··· Data excerpts

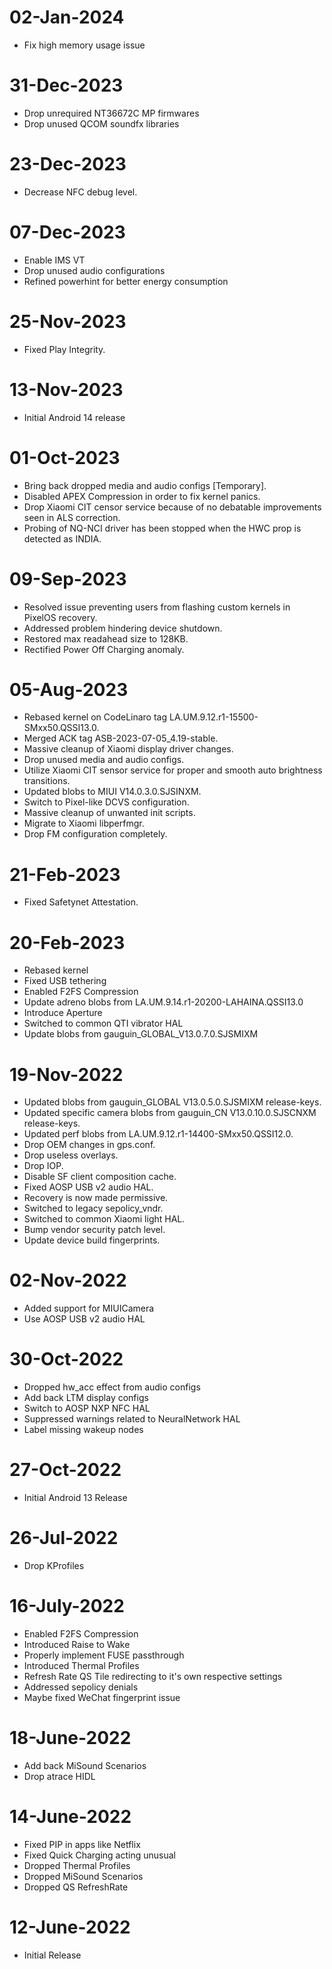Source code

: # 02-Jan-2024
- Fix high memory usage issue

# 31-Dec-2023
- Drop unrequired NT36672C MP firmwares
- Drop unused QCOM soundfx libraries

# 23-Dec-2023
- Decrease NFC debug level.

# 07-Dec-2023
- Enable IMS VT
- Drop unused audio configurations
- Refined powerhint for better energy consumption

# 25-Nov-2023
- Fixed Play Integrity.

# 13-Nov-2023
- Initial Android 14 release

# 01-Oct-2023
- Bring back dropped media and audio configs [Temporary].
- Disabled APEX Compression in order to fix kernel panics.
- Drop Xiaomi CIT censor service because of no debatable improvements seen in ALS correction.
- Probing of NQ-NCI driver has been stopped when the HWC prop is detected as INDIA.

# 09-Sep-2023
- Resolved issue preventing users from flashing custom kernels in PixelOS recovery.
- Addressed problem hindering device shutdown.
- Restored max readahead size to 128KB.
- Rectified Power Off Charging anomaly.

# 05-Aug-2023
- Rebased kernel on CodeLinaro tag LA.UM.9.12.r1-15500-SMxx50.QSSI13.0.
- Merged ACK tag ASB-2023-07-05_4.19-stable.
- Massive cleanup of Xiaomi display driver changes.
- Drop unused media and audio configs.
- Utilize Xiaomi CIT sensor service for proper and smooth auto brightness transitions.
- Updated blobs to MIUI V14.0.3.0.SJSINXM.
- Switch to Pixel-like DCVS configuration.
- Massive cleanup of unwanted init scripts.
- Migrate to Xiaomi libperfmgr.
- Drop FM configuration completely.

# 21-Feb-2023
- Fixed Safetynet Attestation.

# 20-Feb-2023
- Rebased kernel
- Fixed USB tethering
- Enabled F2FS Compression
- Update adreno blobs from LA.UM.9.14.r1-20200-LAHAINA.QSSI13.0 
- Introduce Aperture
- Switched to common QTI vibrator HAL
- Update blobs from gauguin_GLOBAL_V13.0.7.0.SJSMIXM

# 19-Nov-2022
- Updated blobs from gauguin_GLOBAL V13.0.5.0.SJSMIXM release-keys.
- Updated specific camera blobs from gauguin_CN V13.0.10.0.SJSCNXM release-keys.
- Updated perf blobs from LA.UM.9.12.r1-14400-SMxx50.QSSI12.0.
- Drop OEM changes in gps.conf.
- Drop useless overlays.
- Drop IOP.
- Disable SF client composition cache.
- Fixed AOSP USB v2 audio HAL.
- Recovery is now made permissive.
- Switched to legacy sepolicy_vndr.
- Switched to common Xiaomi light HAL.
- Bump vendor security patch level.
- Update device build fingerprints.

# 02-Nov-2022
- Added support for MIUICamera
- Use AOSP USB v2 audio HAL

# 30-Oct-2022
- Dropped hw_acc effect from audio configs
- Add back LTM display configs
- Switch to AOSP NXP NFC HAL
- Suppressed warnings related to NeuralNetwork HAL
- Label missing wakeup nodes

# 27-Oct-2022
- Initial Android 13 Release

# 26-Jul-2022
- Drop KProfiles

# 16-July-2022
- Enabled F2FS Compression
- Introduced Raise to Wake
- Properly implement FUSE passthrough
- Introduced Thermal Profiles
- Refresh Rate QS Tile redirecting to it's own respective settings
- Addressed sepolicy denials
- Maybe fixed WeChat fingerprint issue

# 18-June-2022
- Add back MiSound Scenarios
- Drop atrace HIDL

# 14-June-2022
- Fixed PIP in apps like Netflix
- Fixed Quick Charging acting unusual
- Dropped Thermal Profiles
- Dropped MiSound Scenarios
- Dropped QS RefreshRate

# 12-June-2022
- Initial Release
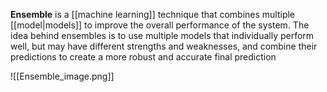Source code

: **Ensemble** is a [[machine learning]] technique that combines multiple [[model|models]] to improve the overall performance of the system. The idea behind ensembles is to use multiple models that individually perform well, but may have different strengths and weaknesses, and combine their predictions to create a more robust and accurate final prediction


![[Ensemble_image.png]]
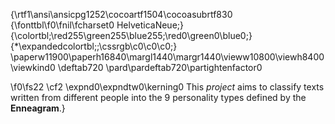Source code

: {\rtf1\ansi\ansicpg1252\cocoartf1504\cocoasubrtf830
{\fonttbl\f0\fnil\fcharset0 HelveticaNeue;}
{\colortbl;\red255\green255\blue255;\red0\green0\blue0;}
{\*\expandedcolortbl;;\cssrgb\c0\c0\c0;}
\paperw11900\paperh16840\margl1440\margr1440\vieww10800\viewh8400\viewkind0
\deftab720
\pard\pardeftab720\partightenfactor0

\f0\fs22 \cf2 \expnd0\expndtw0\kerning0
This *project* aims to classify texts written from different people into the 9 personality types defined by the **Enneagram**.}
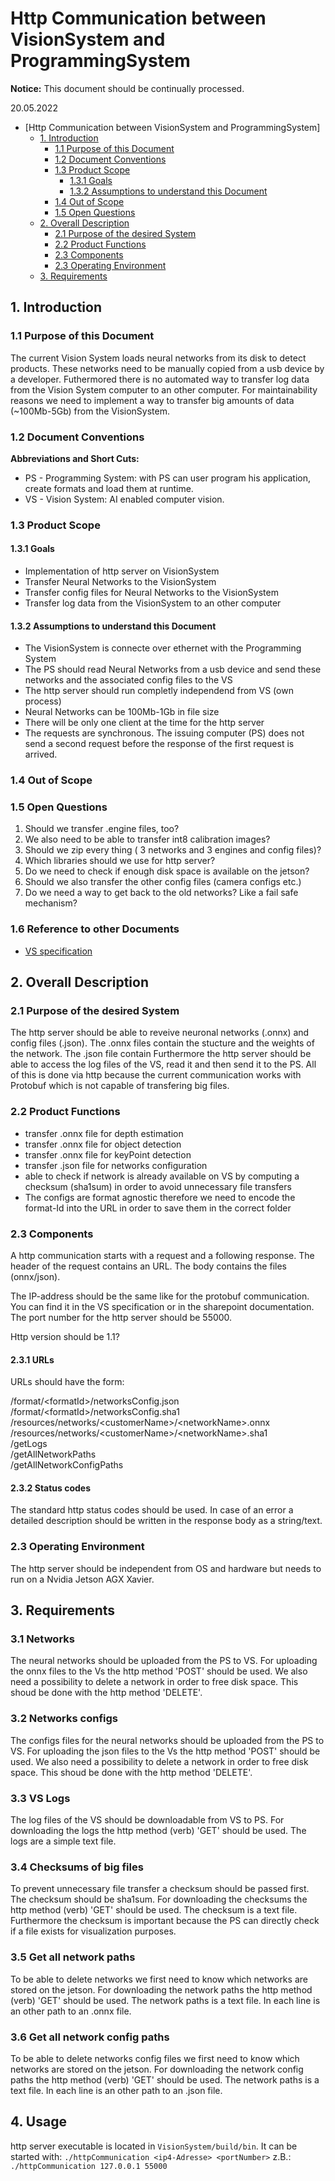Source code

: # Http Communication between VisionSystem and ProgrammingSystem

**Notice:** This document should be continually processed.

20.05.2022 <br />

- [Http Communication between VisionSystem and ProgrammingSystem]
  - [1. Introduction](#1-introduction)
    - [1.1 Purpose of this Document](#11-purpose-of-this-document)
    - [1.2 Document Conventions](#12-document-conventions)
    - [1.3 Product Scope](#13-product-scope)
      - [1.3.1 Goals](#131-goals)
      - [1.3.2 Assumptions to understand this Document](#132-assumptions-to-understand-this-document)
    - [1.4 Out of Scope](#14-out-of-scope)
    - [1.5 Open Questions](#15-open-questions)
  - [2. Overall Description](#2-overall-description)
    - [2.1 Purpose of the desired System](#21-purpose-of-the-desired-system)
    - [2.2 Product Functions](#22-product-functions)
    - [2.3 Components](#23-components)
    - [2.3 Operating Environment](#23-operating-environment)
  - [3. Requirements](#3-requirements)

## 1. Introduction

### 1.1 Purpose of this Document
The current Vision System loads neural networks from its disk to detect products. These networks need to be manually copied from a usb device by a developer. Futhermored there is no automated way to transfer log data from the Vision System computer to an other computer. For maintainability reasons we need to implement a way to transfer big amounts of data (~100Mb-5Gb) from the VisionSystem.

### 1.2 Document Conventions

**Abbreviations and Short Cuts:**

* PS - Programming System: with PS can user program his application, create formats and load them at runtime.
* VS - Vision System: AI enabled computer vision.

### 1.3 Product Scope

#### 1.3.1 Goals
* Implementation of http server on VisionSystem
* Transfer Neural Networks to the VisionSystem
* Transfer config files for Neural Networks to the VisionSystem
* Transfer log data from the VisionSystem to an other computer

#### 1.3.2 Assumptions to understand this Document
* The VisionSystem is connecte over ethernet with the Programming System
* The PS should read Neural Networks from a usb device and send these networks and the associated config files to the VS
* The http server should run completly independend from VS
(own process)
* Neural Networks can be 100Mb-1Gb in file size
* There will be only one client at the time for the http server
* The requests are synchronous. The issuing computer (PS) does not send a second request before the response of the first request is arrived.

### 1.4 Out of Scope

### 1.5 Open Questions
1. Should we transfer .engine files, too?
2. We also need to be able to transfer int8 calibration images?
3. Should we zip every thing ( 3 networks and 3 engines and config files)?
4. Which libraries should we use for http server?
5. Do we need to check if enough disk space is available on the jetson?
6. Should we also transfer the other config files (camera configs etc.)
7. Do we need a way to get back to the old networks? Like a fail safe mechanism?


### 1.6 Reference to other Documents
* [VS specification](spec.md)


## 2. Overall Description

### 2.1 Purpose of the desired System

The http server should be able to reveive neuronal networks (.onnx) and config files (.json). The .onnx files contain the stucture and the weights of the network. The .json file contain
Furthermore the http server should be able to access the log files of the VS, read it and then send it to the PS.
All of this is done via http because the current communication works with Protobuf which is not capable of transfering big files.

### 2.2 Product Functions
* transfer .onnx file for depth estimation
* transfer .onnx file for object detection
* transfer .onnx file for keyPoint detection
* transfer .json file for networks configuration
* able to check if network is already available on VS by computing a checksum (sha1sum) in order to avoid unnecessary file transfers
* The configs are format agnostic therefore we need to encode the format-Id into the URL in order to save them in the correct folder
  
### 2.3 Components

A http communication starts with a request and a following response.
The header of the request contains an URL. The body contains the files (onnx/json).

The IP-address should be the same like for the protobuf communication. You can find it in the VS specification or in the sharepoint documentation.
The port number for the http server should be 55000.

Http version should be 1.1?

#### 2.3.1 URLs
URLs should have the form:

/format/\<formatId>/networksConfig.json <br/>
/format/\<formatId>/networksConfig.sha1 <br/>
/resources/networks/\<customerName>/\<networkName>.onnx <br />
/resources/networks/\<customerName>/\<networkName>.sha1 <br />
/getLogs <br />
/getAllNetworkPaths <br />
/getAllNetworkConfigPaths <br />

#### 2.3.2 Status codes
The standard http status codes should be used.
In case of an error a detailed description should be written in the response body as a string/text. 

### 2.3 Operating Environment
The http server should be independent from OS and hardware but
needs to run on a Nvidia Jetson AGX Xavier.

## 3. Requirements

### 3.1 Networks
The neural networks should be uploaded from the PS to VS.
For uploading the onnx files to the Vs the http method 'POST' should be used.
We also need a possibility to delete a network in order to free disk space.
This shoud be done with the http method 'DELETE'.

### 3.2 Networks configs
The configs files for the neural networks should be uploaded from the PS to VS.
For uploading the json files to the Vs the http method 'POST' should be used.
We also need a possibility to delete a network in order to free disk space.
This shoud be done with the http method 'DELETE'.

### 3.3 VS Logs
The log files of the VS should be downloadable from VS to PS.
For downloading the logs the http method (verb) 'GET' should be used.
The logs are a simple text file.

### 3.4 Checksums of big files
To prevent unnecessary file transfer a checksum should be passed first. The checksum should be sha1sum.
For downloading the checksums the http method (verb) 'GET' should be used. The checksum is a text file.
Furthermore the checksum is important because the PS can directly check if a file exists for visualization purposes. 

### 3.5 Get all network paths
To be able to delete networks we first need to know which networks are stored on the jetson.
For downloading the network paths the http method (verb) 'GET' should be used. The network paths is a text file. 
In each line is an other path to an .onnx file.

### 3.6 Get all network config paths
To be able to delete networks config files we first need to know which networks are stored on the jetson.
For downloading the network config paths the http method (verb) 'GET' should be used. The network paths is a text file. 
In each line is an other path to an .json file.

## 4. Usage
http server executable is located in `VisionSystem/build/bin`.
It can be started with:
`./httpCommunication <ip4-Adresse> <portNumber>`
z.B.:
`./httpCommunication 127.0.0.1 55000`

······

• [Problem statement]: Take the material above from its first line through the line holding "- Drop Xiaomi" and set it down exactly, without the pictures.

• [Written solution]:
Source code

: # 02-Jan-2024
- Fix high memory usage issue

# 31-Dec-2023
- Drop unrequired NT36672C MP firmwares
- Drop unused QCOM soundfx libraries

# 23-Dec-2023
- Decrease NFC debug level.

# 07-Dec-2023
- Enable IMS VT
- Drop unused audio configurations
- Refined powerhint for better energy consumption

# 25-Nov-2023
- Fixed Play Integrity.

# 13-Nov-2023
- Initial Android 14 release

# 01-Oct-2023
- Bring back dropped media and audio configs [Temporary].
- Disabled APEX Compression in order to fix kernel panics.
- Drop Xiaomi CIT censor service because of no debatable improvements seen in ALS correction.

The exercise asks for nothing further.